AI and cognitive psychology rant (getting more and more OT - tell me if I should shut up)

John J. Lee jjl at pobox.com
Sun Oct 26 12:20:04 EST 2003


Alex Martelli <aleax at aleax.it> writes:
> Stephen Horne wrote:
>    ...
> > True. But perception cannot change reality. Reality is not about
> > perception - it existed long before there was anything capable of
> > percieving.
> 
> You are so WONDERFULLY certain about such things -- including the
> fact that "before" is crucial, i.e., the arrow of time has some
> intrinsic meaning.

Well, I agree that time-ordering is not important.  I think the main
point is simply that reality is (defined as) independent of
perception, which he was illustrating with an example of a case where
perception was (or is, or will be, if you insist ;-) absent, but
reality was present.  This is a somewhat metaphysical claim (though
perhaps the success of science in itself gives it scientific meaning).
It's the only sane metaphysical position to take, though, unless and
until science grinds to a halt.  Anything else is either advocating
giving up on science, or merely playing around with language.

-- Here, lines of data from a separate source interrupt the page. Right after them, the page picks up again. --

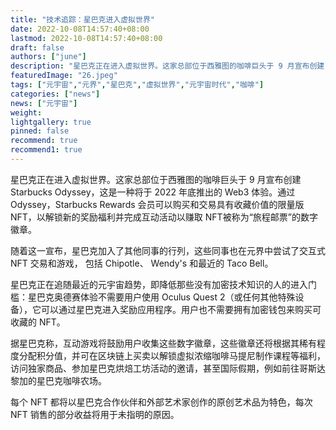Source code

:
 ```yaml
---
title: "技术追踪：星巴克进入虚拟世界"
date: 2022-10-08T14:57:40+08:00
lastmod: 2022-10-08T14:57:40+08:00
draft: false
authors: ["june"]
description: "星巴克正在进入虚拟世界。这家总部位于西雅图的咖啡巨头于 9 月宣布创建 Starbucks Odyssey，这是一种将于 2022 年底推出的 Web3 体验。"
featuredImage: "26.jpeg"
tags: ["元宇宙","元界","星巴克","虚拟世界","元宇宙时代","咖啡"]
categories: ["news"]
news: ["元宇宙"]
weight: 
lightgallery: true
pinned: false
recommend: true
recommend1: true
---
```




星巴克正在进入虚拟世界。这家总部位于西雅图的咖啡巨头于 9 月宣布创建 Starbucks Odyssey，这是一种将于 2022 年底推出的 Web3 体验。通过 Odyssey，Starbucks Rewards 会员可以购买和交易具有收藏价值的限量版 NFT，以解锁新的奖励福利并完成互动活动以赚取 NFT被称为“旅程邮票”的数字徽章。

随着这一宣布，星巴克加入了其他同事的行列，这些同事也在元界中尝试了交互式 NFT 交易和游戏， 包括 Chipotle、 Wendy's 和最近的 Taco Bell。

星巴克正在追随最近的元宇宙趋势，即降低那些没有加密技术知识的人的进入门槛：星巴克奥德赛体验不需要用户使用 Oculus Quest 2（或任何其他特殊设备），它可以通过星巴克进入奖励应用程序。用户也不需要拥有加密钱包来购买可收藏的 NFT。

据星巴克称，互动游戏将鼓励用户收集这些数字徽章，这些徽章还将根据其稀有程度分配积分值，并可在区块链上买卖以解锁虚拟浓缩咖啡马提尼制作课程等福利，访问独家商品、参加星巴克烘焙工坊活动的邀请，甚至国际假期，例如前往哥斯达黎加的星巴克咖啡农场。

每个 NFT 都将以星巴克合作伙伴和外部艺术家创作的原创艺术品为特色，每次 NFT 销售的部分收益将用于未指明的原因。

> Physicist J. A. Wheeler (and his peer referees for the "IBM Journal
> of Research and Development") didn't have your admirable certainty
> that "reality is not about perception".

And it's Wheeler who's wrong, I suspect, not Stephen.  And I mean
wrong in his epistemology, not merely wrong about some particular
theory.

[...]
> course, but the most interesting part of this is that, to a theoretical-
> enough physicist, the mere fact that something happens in the future is
> obviously no bar to that something "building" something else in the past.

I don't have a problem with that a priori.


> Now, it IS quite possible, of course, that Wheeler's working hypothesis
> that "the world is a self-synthesizing system of existences, built on
> observer-participancy" will one day turn out to be unfounded -- once
> somebody's gone to the trouble of developing it out completely in fully
> predictive form, devise suitable experiments, and monitor results.
[...]

Not having read the paper, I can't comment on that particular theory.
All I can say is that that there exist many 'zombie' theories in the
area of quantum mechanics and cosmology (and this thing of Wheeler's
has a suspiciously similar smell) which arbitrarily deny the existence
of some part of reality where some other extant theory does not.  If
both theories are of equal explanatory and predictive power (as is the
case with the rival theories of quantum mechanics), the old one is no
longer rationally tenable.  Now, OK, it's not *quite* as cut-and-dried
as that, because the ideas are hard and complicated, so I may simply
be mistaken about the particular theories we're discussing (I'd
certainly be a fool to say that John Wheeler hasn't thought deeply
about these things, or that my understanding of Physics approaches
his).  But it's certainly true that some theories (the Copehagen
interpretation itself, for example, or the Inquisition's explanation
of the motions of the Solar System) that people continue to believe in
are indefensible because they arbitrarily reject the very existence of
some part of reality that another theory successfully explains.  To
quote David Deutsch: "A prediction, or any assertion, that cannot be
defended might still be true, but an explanation that cannot be
defended is not an explanation".


Can't resist another quote from Deutsch ("The Fabric of Reality", in
the chapter "Criteria for Reality"):

There is a standard philosophical joke about a professor who gives a
lecture in defence of solipsism.  So persuasive is the lecture that as
soon as it ends, several enthusiastic students hurry forward to shake
the professor's hand.  "Wonderful.  I agreed with every word," says
one student earnestly.  "So did I," says another.  "I am very
gratified to hear it," says the professor.  "One so seldom has the
opportunity to meet fellow solipsists."